(Data entries)
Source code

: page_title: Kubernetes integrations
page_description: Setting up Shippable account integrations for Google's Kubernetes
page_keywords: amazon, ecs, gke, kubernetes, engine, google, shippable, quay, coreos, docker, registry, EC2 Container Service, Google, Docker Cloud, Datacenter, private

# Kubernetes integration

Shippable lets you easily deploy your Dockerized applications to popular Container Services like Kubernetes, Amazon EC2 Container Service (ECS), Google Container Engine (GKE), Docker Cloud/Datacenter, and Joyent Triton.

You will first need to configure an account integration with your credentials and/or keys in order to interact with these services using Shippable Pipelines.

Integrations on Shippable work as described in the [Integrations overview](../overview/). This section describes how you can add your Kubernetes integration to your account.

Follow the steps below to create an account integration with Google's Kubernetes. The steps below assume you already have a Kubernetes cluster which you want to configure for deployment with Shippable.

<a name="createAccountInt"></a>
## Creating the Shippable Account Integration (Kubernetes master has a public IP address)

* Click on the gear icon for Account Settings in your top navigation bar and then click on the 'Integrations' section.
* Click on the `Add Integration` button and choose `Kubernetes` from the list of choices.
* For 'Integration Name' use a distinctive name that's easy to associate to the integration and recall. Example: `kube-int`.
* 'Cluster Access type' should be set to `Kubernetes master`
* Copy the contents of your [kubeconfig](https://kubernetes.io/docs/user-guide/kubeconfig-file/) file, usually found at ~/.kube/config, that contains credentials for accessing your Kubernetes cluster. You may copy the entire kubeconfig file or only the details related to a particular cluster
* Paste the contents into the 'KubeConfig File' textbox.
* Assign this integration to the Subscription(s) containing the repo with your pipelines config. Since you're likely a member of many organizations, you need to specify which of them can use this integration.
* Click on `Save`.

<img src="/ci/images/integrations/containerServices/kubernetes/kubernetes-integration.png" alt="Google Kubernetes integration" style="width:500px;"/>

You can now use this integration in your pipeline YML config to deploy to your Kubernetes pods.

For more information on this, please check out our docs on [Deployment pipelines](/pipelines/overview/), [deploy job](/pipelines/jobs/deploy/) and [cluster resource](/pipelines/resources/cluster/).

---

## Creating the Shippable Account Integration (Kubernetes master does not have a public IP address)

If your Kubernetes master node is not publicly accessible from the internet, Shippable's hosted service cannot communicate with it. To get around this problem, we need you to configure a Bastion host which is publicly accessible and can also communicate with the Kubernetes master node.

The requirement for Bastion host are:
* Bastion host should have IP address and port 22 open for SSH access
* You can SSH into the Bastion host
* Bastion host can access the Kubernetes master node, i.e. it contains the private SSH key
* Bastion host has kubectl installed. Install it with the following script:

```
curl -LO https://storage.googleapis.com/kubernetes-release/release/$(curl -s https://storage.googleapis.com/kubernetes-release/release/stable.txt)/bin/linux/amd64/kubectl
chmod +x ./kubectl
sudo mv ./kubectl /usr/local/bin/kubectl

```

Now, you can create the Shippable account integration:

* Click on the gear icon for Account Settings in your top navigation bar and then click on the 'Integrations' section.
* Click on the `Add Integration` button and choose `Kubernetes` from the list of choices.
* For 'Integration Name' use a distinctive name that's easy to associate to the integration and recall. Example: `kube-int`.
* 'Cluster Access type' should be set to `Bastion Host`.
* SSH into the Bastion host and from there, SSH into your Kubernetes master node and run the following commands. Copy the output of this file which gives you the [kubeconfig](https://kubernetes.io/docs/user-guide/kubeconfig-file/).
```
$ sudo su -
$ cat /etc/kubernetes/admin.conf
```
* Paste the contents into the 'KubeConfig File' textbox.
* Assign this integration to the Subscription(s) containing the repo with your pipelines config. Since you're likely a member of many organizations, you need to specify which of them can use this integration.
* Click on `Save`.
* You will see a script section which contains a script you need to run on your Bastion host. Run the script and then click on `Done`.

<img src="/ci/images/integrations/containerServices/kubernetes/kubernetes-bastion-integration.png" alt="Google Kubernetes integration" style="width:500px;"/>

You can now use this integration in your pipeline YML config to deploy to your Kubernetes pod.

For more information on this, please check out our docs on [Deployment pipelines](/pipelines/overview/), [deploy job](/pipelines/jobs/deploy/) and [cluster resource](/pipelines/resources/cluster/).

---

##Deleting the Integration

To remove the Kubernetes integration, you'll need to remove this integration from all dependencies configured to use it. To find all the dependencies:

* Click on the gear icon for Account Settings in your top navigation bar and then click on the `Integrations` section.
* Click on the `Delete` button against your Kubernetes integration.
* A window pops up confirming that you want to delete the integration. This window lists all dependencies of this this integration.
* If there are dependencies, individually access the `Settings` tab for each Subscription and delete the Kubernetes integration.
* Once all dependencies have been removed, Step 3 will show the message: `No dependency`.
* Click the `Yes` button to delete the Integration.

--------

## TASK STATEMENT
The answer must consist of every line above that contains the word "private".

## WORKED SOLUTION
page_keywords: amazon, ecs, gke, kubernetes, engine, google, shippable, quay, coreos, docker, registry, EC2 Container Service, Google, Docker Cloud, Datacenter, private
* Bastion host can access the Kubernetes master node, i.e. it contains the private SSH key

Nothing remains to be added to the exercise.